There is sperm on the screen.
When is a rape victim right?
When she admits she lied.
What's worse than ants down your pants? Michael Jackson.
When a woman decides to abort, it is called a decision, but when I run my truck into a playground of kids, it is called murder.
Our Human Services Minister is just mad because his wife cheated on him 20 years ago.
With their brother.
It’s not cheating if you’re all siblings.
Why is Ahmed gay? Because he created 9/11. Hahahahahahahhahahahahaa
When Pope Pius IX died, he went to Heaven, knocked at the door, and St. Peter opened it: "Who are you? What do you want?”
"I am Pope Pius. I want to come to Heaven.”
“Where do you come from?"
"Rome."
“What do you mean? Rome, Massachusetts, or Rome, New York?"

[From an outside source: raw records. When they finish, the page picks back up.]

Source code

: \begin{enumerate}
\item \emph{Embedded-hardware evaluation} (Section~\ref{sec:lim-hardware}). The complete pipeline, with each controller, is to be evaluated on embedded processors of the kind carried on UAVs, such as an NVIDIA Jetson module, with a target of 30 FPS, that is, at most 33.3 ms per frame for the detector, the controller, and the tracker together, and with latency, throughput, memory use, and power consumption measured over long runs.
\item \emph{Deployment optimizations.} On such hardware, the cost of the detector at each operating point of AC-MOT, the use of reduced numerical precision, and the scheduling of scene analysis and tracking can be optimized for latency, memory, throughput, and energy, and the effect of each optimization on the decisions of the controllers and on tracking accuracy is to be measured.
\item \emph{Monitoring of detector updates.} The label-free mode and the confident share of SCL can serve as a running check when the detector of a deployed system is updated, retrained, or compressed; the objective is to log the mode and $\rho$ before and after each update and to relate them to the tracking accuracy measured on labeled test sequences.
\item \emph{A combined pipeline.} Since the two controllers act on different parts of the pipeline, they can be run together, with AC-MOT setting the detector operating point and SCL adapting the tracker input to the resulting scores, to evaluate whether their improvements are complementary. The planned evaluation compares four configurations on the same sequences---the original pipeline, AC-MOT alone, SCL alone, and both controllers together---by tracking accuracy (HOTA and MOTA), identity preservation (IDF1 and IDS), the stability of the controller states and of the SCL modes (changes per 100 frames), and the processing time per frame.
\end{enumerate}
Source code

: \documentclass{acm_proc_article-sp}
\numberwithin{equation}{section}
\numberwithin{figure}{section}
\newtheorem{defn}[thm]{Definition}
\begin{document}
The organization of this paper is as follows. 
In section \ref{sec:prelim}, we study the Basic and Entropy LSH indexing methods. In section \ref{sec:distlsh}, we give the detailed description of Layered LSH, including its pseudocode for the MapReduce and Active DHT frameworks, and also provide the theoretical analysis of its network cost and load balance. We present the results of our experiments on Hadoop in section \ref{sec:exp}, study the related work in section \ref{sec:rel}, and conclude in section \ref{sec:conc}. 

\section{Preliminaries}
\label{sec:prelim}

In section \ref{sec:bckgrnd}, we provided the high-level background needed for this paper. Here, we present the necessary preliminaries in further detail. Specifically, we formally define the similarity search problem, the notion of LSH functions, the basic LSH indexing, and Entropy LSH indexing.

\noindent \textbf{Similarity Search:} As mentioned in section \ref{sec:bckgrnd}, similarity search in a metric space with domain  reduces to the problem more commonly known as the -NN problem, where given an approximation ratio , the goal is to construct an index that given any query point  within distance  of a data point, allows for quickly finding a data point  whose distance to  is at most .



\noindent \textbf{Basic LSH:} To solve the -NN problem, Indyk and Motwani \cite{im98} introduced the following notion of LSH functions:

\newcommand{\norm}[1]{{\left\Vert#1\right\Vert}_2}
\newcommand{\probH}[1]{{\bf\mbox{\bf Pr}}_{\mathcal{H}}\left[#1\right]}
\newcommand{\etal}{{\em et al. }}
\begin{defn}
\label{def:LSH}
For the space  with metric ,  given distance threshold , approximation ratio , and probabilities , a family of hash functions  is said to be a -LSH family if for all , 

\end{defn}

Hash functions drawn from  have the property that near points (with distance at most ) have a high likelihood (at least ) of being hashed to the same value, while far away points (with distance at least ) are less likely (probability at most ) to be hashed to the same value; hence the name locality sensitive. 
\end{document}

"No, Rome, Italy, of course."
“I'm very sorry, but I do not know you!”
To make sure not to erroneously deny access to an authorized person, Saint Peter takes the telephone, calls up God, and asks: "Hello, Boss, here is a guy who says he is the Pope of Rome, do you know him?"
"What do you mean: Rome, Massachusetts, or Rome, New York?"
"No, Rome, Italy, of course."
"No, sorry, I don’t know him.”
Saint Peter makes another telephone call and rings up Jesus: "Hello, Junior, here’s a guy who says he is the Pope of Rome, do you know him?"
"Rome, Massachusetts, or Rome, New York?"
"Rome, Italy."
"No, sorry, never heard of him.”
Saint Peter still does not give up and finally calls up the Holy Ghost and asks: "Hello, Smoky, here is a guy who says he is the Pope of Rome. Do you know him?"
"What does he mean, Rome, Massachusetts, or Rome, New York?"
"He says Rome, Italy."
"No, sorry, I’m afraid I do not know this guy." But then, after a very short while, he continues: "Wait, wait, tell me, is that the guy who invented the damn story about Mary and me?"
What pronouns does Michael Jackson use? Hee/hee.